## Data to use
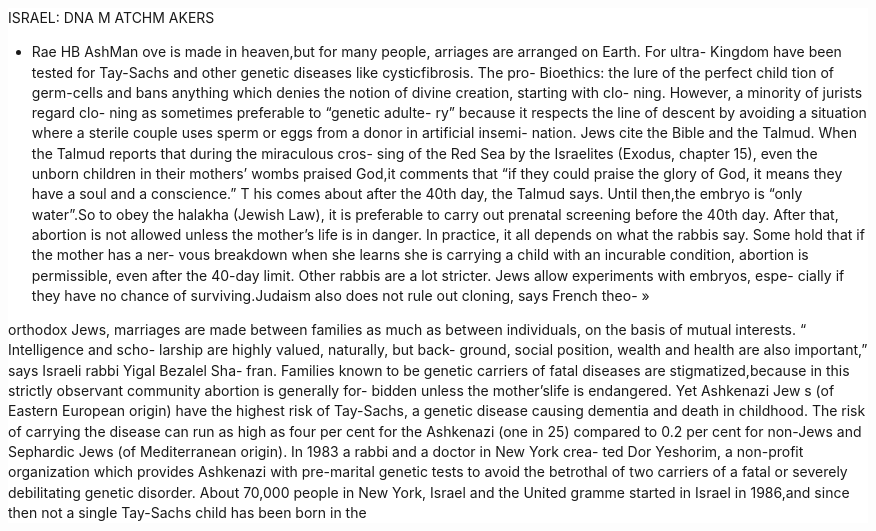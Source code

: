 ISRAEL: DNA M ATCHM AKERS 
 
+ Rae HB AshMan 
ove is made in heaven,but for many people, 
arriages are arranged on Earth. For ultra- 
Kingdom have been tested for Tay-Sachs and 
other genetic diseases like cysticfibrosis. The pro- 
Bioethics: the lure of the perfect child 
tion of germ-cells and bans anything which denies 
the notion of divine creation, starting with clo- 
ning. However, a minority of jurists regard clo- 
ning as sometimes preferable to “genetic adulte- 
ry” because it respects the line of descent by 
avoiding a situation where a sterile couple uses 
sperm or eggs from a donor in artificial insemi- 
nation. 
Jews cite the Bible and the Talmud. When the 
Talmud reports that during the miraculous cros- 
sing of the Red Sea by the Israelites (Exodus, 
chapter 15), even the unborn children in their 
mothers’ wombs praised God,it comments that 
“if they could praise the glory of God, it means 
they have a soul and a conscience.” T his comes 
about after the 40th day, the Talmud says. Until 
then,the embryo is “only water”.So to obey the 
halakha (Jewish Law), it is preferable to carry out 
prenatal screening before the 40th day. After that, 
abortion is not allowed unless the mother’s life is 
in danger. In practice, it all depends on what the 
rabbis say. Some hold that if the mother has a ner- 
vous breakdown when she learns she is carrying 
a child with an incurable condition, abortion is 
permissible, even after the 40-day limit. Other 
rabbis are a lot stricter. 
Jews allow experiments with embryos, espe- 
cially if they have no chance of surviving.Judaism 
also does not rule out cloning, says French theo- » 
  
orthodox Jews, marriages are made between 
families as much as between individuals, on the 
basis of mutual interests. “ Intelligence and scho- 
larship are highly valued, naturally, but back- 
ground, social position, wealth and health are also 
important,” says Israeli rabbi Yigal Bezalel Sha- 
fran. 
Families known to be genetic carriers of fatal 
diseases are stigmatized,because in this strictly 
observant community abortion is generally for- 
bidden unless the mother’slife is endangered. Yet 
Ashkenazi Jew s (of Eastern European origin) have 
the highest risk of Tay-Sachs, a genetic disease 
causing dementia and death in childhood. The risk 
of carrying the disease can run as high as four per 
cent for the Ashkenazi (one in 25) compared to 
0.2 per cent for non-Jews and Sephardic Jews (of 
Mediterranean origin). 
In 1983 a rabbi and a doctor in New York crea- 
ted Dor Yeshorim, a non-profit organization which 
provides Ashkenazi with pre-marital genetic tests 
to avoid the betrothal of two carriers of a fatal or 
severely debilitating genetic disorder. About 
70,000 people in New York, Israel and the United 
gramme started in Israel in 1986,and since then 
not a single Tay-Sachs child has been born in the 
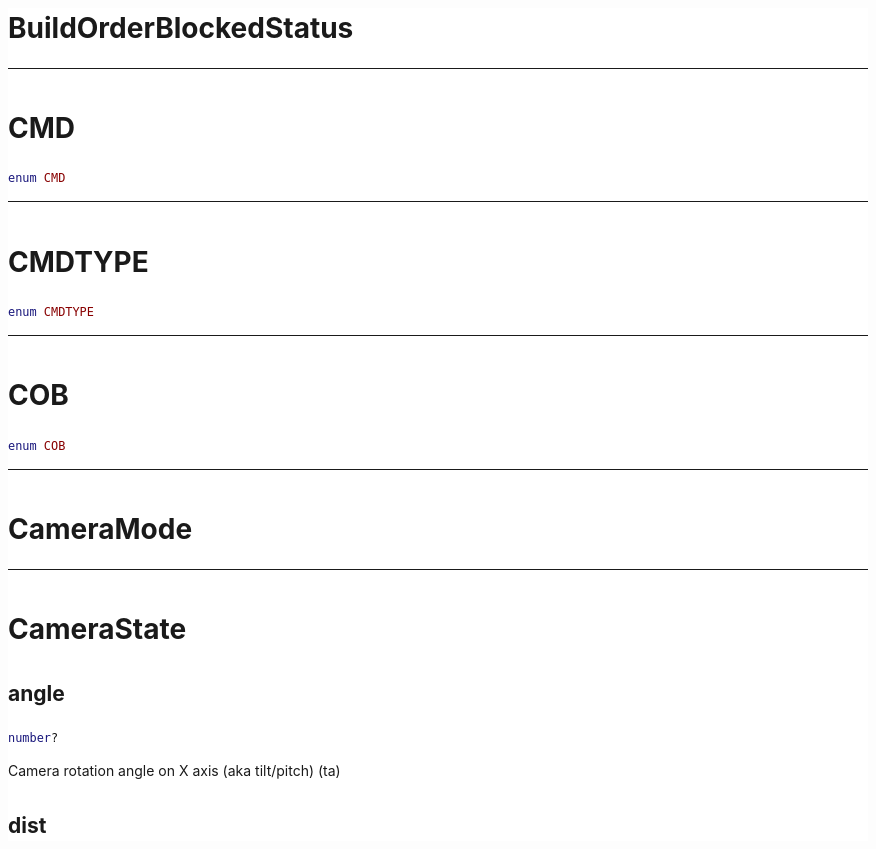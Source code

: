 
# BuildOrderBlockedStatus


---

# CMD


```lua
enum CMD
```


---

# CMDTYPE


```lua
enum CMDTYPE
```


---

# COB


```lua
enum COB
```


---

# CameraMode


---

# CameraState

## angle


```lua
number?
```

Camera rotation angle on X axis (aka tilt/pitch) (ta)

## dist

## What to do
Pull out all lines from the listing that contain the string "diseases".

## Task answer
other genetic diseases like cysticfibrosis. The pro- 
diseases are stigmatized,because in this strictly 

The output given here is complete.